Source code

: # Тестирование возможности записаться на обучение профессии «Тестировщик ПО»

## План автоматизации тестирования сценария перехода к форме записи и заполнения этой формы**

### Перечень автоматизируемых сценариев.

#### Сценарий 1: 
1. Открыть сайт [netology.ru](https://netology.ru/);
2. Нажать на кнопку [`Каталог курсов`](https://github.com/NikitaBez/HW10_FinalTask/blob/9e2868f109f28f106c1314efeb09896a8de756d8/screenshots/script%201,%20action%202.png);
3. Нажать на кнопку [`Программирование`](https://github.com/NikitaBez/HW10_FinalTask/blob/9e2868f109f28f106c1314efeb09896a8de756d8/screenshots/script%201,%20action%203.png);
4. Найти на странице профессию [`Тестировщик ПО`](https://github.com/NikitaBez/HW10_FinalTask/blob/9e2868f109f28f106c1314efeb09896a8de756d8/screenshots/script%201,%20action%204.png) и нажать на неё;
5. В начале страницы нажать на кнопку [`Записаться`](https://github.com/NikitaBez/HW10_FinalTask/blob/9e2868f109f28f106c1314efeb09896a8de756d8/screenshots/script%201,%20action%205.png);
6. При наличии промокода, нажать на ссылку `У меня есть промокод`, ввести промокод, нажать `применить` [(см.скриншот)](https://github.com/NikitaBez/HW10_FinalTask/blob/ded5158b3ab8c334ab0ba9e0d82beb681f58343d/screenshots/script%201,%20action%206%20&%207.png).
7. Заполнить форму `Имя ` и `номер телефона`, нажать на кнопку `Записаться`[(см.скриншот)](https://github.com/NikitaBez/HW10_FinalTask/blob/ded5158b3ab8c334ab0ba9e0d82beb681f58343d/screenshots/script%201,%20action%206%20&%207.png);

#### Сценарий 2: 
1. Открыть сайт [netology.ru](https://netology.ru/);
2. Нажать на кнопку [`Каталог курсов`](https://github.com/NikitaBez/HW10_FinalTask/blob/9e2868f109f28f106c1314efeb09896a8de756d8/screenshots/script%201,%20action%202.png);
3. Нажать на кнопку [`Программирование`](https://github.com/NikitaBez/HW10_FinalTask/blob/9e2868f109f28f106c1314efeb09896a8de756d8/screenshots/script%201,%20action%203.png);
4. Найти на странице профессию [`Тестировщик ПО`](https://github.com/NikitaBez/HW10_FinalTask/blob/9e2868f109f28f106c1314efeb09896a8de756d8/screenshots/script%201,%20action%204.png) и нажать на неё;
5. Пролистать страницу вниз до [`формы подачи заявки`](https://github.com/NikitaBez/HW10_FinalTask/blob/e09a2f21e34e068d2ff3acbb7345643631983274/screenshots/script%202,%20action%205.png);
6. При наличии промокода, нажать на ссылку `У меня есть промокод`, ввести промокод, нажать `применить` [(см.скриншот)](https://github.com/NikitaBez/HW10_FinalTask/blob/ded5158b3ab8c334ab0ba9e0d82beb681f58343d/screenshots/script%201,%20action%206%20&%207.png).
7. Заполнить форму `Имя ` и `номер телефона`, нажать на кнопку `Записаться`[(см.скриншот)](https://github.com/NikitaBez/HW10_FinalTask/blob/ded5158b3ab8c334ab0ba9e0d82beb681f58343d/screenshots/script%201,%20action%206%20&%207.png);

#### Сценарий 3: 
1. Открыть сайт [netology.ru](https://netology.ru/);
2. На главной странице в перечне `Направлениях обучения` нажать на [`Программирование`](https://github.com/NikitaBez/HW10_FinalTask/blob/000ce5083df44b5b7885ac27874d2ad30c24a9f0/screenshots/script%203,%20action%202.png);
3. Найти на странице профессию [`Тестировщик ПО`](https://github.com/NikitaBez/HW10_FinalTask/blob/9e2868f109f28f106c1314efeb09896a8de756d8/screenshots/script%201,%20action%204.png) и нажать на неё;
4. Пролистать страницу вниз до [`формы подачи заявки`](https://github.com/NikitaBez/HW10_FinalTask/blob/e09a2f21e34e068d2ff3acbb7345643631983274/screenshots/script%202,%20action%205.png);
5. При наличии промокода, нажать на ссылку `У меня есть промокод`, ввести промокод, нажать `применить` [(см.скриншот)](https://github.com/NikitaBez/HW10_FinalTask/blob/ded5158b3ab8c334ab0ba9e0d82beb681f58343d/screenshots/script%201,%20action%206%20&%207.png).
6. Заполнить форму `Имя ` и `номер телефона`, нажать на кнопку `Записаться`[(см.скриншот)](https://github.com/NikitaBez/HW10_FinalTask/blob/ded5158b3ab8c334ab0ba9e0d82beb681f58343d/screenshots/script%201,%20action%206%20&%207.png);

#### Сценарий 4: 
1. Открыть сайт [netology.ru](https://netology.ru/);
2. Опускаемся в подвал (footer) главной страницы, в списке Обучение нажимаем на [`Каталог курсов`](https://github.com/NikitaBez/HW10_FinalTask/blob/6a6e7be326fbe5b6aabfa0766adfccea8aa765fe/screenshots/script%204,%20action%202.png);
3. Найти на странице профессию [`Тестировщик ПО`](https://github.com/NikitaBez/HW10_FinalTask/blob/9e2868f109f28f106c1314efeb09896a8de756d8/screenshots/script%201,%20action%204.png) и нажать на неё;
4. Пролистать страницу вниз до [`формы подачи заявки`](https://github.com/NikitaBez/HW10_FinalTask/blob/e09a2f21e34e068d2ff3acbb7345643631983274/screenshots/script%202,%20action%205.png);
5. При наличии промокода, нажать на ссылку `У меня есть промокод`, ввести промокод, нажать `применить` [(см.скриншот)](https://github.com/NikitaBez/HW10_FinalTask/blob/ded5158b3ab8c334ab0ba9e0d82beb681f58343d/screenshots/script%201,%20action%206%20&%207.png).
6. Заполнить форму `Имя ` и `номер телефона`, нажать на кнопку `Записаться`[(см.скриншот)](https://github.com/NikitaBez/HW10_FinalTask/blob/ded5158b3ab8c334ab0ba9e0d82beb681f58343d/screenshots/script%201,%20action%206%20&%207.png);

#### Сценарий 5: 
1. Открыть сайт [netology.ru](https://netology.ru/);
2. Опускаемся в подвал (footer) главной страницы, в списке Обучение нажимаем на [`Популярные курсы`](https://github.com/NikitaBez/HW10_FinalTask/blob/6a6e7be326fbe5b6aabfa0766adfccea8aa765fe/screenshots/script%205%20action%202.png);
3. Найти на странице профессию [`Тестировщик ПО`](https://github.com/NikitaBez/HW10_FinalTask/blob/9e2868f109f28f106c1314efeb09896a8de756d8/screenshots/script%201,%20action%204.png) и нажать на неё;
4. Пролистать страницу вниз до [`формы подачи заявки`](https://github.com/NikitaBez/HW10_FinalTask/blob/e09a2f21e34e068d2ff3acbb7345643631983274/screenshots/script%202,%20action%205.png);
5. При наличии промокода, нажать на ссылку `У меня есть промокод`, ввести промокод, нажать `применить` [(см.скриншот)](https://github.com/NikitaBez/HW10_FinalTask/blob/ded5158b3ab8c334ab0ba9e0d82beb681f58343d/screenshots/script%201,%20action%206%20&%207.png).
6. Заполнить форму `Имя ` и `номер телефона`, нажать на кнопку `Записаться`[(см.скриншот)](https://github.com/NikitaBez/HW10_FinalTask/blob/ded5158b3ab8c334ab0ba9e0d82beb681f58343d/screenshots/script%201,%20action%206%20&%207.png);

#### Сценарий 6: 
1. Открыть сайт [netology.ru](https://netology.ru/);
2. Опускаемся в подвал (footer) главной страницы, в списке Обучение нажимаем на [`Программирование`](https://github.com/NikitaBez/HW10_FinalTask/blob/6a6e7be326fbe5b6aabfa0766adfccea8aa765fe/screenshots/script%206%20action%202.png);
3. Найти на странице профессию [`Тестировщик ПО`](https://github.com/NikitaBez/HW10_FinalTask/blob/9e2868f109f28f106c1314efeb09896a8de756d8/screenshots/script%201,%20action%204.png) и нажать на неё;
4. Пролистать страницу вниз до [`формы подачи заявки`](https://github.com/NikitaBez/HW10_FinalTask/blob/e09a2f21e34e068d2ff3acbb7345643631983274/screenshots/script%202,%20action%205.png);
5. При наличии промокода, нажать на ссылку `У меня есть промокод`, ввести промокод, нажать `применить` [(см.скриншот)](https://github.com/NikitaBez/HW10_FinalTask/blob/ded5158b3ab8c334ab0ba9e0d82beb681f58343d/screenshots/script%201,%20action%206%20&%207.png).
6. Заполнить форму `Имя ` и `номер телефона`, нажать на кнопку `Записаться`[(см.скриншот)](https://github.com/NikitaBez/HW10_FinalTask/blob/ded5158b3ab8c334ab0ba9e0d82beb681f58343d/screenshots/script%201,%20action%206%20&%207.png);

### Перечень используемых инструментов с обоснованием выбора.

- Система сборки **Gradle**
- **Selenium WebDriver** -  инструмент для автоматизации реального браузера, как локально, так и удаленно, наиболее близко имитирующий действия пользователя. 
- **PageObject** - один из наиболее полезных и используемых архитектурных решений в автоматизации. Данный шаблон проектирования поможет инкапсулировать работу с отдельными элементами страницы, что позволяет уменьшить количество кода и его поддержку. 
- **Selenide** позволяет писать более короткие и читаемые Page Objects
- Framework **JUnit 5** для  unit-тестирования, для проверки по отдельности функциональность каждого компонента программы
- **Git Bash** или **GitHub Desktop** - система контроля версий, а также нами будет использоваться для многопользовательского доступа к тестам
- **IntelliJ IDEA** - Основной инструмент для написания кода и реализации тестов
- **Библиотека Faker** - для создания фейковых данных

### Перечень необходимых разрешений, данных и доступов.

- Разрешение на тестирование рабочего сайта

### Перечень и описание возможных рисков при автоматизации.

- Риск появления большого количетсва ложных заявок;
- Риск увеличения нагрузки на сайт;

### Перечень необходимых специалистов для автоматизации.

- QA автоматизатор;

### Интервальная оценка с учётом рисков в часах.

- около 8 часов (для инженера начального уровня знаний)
───
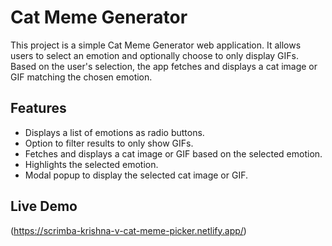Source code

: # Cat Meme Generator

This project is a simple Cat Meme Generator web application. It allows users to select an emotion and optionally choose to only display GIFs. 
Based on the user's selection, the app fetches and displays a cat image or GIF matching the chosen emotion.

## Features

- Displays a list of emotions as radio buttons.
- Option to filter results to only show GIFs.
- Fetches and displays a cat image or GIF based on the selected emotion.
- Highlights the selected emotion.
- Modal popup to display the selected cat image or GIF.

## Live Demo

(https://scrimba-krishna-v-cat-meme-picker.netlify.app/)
───
Exercise instructions ▸ Each line in the data that holds the word "тестирования" must be copied.

Result ▸
## План автоматизации тестирования сценария перехода к форме записи и заполнения этой формы**
- Framework **JUnit 5** для  unit-тестирования, для проверки по отдельности функциональность каждого компонента программы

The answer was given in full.